C) Appearance – Robusta bean is oval with a straight furrow. Arabica, on the other hand, is more oblong, the furrow in the center is slightly curved at the ends.
D) Price – usually Robusta can be half the price of Arabica (comparing yields from one country). When the quality of Robusta rises, its price gets close to that of the specialty Arabica. Nevertheless, Arabica Geisha, Wush Wush or newer varieties of Sidra or Mandela are far beyond the price range of Robusta.
Arabica or Robusta? Choose wisely
It has been assumed that Arabica is the better coffee, because the taste is more interesting, because it’s lighter, and more is happening when it comes to varietals or fermentations. However, good Robusta is better than weak Arabica. And although Fine Robusta is hard to come by, it does provide a really interesting experience. Robusta has more caffeine, so it wins as a product to boost you in the morning! If I were to give advice, the conclusion is pretty simple:
- If you are always on the hunt for new coffee delights but have tried all the fermentations available, look for Fine Robusta.

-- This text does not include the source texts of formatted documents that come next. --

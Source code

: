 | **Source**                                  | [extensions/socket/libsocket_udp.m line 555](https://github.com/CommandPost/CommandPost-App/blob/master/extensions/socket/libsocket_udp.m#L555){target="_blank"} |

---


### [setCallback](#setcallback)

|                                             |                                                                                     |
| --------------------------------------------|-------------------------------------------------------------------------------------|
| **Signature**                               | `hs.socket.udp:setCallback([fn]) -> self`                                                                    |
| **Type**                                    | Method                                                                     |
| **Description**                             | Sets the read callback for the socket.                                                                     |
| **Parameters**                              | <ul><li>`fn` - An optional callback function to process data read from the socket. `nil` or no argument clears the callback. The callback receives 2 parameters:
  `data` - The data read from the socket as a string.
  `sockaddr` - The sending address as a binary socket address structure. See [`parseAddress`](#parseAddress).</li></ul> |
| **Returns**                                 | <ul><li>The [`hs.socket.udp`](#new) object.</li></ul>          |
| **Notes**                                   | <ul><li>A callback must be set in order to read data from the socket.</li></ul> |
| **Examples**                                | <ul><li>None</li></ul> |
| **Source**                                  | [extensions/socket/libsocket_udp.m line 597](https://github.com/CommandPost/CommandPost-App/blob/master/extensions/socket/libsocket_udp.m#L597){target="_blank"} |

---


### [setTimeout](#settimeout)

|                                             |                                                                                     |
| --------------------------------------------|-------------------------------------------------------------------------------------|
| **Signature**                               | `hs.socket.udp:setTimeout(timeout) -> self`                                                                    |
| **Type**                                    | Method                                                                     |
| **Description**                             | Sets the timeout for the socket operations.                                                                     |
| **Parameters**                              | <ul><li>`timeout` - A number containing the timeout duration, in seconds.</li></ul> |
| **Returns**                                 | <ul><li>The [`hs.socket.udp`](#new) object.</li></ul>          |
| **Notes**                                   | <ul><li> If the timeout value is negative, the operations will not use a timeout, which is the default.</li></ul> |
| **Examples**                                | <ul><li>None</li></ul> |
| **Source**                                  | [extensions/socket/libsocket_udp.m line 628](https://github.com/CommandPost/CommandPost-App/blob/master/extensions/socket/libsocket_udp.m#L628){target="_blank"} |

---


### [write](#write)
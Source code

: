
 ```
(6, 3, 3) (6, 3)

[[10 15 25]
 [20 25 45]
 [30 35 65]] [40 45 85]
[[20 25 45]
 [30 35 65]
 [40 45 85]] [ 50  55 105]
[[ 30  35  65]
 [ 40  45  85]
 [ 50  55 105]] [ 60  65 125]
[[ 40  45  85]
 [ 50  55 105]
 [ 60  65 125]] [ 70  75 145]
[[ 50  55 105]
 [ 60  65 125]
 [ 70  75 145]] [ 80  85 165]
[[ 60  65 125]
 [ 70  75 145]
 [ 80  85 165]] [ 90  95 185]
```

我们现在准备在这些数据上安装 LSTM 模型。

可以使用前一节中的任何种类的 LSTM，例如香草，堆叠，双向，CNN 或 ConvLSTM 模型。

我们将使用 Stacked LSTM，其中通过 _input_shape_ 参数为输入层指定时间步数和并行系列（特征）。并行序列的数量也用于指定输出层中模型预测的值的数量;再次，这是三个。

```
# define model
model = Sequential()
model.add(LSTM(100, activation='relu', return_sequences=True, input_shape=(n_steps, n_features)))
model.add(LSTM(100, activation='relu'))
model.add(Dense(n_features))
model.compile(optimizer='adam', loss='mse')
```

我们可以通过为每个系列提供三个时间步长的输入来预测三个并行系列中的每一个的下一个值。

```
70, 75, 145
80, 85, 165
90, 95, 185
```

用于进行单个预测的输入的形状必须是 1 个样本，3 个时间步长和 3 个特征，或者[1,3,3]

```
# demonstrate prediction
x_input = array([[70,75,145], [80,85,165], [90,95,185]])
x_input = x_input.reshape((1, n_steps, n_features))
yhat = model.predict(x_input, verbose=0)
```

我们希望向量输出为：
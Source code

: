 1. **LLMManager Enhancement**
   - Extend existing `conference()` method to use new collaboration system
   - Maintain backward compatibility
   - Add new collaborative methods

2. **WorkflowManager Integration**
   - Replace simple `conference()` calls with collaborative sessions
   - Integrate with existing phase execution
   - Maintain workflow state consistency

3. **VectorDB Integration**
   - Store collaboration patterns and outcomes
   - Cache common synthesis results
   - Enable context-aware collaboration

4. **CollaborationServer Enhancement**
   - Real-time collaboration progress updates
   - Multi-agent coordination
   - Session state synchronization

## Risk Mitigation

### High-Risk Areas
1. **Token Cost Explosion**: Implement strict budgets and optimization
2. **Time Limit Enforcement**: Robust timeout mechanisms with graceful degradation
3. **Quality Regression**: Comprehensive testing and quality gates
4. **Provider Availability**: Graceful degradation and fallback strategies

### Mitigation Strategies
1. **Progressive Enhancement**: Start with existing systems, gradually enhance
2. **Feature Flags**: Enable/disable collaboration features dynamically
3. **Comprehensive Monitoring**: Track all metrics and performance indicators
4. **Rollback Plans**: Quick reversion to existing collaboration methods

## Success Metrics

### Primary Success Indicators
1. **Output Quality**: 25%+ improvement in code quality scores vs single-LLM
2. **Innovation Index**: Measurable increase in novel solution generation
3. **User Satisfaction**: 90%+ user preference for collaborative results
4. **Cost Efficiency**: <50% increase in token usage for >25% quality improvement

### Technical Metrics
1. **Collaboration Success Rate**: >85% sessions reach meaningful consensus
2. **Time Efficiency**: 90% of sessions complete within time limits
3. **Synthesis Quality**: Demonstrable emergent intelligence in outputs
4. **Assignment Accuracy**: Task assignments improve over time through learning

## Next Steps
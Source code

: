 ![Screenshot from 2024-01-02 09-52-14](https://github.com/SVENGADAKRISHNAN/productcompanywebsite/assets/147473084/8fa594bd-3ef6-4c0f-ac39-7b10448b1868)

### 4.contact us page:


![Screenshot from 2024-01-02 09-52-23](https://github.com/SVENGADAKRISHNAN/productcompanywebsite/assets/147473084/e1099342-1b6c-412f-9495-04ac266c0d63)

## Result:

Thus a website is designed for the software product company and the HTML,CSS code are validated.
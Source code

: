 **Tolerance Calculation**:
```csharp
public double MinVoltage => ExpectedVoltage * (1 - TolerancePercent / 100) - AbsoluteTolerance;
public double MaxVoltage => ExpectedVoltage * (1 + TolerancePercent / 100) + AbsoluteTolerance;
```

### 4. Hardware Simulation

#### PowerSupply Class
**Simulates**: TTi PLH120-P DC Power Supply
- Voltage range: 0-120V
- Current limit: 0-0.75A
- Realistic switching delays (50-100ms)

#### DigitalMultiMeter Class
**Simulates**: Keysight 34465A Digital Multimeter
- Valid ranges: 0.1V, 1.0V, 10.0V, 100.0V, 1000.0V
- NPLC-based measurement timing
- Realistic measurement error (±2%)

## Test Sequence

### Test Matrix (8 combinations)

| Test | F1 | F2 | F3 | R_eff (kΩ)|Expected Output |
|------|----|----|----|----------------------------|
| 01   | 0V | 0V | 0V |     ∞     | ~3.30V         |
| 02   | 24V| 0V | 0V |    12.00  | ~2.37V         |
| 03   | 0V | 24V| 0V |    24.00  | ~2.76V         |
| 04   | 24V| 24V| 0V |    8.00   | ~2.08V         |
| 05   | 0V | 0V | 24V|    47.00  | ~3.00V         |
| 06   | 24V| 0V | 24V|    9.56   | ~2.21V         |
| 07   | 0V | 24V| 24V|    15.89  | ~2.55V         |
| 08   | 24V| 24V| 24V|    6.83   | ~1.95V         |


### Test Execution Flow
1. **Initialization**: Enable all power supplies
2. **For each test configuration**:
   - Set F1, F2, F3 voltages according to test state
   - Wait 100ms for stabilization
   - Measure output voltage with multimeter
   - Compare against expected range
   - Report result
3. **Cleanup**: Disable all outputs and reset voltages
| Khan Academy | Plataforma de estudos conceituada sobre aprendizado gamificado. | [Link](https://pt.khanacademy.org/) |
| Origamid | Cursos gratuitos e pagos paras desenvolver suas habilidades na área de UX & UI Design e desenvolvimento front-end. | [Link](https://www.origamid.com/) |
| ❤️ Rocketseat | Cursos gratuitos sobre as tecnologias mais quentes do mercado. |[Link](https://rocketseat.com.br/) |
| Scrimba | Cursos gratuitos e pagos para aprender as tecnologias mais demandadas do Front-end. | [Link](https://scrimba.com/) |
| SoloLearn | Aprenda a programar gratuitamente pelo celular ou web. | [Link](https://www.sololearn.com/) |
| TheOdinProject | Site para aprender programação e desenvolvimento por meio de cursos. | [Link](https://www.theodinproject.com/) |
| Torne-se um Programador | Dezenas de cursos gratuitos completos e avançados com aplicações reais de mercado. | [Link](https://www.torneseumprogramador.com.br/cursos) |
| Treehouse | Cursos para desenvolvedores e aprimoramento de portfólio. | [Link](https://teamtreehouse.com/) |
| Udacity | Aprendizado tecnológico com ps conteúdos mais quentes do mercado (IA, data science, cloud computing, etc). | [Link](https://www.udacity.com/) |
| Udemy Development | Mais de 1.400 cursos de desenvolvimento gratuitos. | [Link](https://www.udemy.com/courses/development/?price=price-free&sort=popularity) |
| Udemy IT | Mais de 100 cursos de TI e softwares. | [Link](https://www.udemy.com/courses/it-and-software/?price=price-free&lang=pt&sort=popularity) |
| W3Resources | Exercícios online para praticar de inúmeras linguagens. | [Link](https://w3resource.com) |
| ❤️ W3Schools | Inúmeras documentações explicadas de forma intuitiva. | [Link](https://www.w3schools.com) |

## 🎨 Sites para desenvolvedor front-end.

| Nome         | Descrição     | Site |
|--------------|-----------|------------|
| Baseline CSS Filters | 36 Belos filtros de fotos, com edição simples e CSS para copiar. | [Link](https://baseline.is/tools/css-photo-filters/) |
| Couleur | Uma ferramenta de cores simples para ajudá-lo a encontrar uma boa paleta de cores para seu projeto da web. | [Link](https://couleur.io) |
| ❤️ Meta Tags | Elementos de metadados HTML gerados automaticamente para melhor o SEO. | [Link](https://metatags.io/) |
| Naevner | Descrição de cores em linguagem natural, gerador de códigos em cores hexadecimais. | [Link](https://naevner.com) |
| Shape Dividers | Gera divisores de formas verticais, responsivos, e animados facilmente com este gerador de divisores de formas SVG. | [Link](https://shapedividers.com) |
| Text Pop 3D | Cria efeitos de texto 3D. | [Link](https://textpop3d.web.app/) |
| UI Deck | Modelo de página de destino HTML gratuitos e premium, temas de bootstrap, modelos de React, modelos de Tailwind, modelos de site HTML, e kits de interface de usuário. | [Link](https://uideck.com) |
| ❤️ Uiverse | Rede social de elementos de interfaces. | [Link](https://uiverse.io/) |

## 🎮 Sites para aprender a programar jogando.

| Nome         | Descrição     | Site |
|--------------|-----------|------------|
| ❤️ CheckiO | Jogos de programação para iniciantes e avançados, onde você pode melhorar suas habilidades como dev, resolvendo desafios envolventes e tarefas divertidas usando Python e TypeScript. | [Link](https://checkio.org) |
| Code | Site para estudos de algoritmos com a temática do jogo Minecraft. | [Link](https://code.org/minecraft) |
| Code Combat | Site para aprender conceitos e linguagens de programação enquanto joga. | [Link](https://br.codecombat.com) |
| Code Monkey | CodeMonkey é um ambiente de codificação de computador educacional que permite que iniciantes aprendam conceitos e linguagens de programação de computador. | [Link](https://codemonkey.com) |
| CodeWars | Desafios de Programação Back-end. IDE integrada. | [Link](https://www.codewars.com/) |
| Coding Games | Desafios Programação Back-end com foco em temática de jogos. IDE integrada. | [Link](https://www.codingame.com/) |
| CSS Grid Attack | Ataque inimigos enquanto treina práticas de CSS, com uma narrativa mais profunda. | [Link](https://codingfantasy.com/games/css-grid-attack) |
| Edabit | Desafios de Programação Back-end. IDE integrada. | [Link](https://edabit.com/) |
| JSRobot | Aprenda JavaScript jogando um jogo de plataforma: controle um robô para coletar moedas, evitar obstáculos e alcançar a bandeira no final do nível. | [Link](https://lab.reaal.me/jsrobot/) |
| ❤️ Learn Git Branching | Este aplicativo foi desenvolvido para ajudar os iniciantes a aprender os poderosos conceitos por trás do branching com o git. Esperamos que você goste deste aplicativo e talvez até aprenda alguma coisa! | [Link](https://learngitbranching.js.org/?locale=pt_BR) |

- If you’re looking for a morning caffeine shot, buy a Bialetti coffee maker, a decent grinder and look for good quality Robusta beans.
- Are you interested in the coffee world and taking your first steps? Nothing easier. Starter pack: Hario V60 dripper, Hario Skerton mill and you’re ready to discover tastes of coffee from different countries.
- And, finally and most importantly, drink the coffee you like.